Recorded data
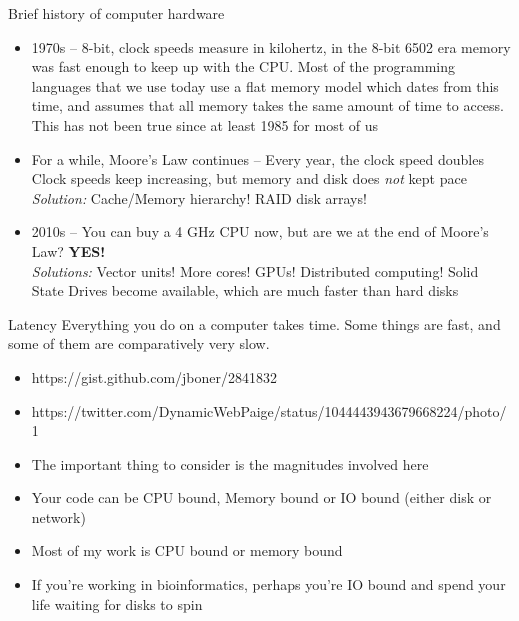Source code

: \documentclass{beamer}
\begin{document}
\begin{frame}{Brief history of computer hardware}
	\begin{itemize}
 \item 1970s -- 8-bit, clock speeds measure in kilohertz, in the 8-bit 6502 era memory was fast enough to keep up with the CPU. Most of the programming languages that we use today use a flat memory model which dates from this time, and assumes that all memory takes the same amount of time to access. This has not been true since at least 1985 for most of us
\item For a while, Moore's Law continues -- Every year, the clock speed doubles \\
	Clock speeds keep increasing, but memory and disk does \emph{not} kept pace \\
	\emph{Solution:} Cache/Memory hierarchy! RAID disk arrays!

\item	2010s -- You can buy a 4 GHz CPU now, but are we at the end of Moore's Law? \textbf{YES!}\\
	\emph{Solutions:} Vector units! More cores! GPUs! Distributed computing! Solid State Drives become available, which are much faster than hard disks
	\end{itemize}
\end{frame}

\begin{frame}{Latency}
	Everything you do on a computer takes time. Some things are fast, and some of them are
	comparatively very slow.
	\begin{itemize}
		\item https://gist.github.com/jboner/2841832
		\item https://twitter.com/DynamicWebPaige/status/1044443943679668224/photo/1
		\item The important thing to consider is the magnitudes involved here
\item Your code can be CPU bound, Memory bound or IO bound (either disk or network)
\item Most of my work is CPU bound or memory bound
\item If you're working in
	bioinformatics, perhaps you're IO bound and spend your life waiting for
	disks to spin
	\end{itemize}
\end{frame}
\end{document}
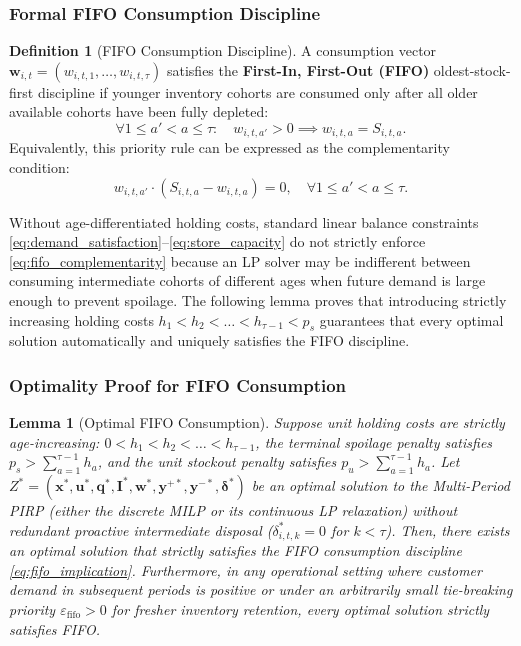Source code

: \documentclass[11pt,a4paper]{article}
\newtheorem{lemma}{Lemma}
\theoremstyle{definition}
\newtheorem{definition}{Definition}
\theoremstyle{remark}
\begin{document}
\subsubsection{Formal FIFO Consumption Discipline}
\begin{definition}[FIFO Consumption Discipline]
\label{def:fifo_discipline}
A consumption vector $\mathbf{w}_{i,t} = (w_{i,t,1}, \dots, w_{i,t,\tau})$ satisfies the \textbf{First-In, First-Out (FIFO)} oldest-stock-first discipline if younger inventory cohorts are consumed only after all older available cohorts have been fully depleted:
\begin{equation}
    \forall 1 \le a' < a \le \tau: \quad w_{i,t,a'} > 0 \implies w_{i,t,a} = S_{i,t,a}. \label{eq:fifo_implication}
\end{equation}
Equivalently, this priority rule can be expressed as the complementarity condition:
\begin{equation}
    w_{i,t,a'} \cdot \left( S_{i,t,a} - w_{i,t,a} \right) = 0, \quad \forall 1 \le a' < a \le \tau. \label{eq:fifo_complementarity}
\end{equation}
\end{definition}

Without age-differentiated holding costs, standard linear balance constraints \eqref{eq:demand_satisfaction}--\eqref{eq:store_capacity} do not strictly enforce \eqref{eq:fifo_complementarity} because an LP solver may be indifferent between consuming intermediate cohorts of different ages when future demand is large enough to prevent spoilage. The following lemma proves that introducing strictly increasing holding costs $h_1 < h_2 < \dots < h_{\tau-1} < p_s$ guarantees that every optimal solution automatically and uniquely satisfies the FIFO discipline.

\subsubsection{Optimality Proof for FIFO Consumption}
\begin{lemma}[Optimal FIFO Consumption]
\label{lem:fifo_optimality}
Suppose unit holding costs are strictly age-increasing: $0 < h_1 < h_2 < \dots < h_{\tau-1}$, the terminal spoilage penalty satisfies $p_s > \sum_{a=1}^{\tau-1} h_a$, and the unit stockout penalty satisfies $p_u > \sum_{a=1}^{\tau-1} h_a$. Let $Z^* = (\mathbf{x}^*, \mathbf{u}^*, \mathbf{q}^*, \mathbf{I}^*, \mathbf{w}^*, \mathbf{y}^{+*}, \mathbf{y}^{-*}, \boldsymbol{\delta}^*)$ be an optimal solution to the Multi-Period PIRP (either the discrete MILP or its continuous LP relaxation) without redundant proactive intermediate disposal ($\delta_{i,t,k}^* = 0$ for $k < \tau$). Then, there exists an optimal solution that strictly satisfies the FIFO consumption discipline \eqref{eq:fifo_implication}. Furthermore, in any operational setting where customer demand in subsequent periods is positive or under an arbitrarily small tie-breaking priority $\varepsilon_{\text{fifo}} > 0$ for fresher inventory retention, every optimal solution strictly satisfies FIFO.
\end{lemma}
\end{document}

Instructions to follow: Give again the closing portion of the entries, from the line with "Suppose unit holding" through the last line. Keep it exact and add nothing.

Written response:
Suppose unit holding costs are strictly age-increasing: $0 < h_1 < h_2 < \dots < h_{\tau-1}$, the terminal spoilage penalty satisfies $p_s > \sum_{a=1}^{\tau-1} h_a$, and the unit stockout penalty satisfies $p_u > \sum_{a=1}^{\tau-1} h_a$. Let $Z^* = (\mathbf{x}^*, \mathbf{u}^*, \mathbf{q}^*, \mathbf{I}^*, \mathbf{w}^*, \mathbf{y}^{+*}, \mathbf{y}^{-*}, \boldsymbol{\delta}^*)$ be an optimal solution to the Multi-Period PIRP (either the discrete MILP or its continuous LP relaxation) without redundant proactive intermediate disposal ($\delta_{i,t,k}^* = 0$ for $k < \tau$). Then, there exists an optimal solution that strictly satisfies the FIFO consumption discipline \eqref{eq:fifo_implication}. Furthermore, in any operational setting where customer demand in subsequent periods is positive or under an arbitrarily small tie-breaking priority $\varepsilon_{\text{fifo}} > 0$ for fresher inventory retention, every optimal solution strictly satisfies FIFO.
\end{lemma}
\end{document}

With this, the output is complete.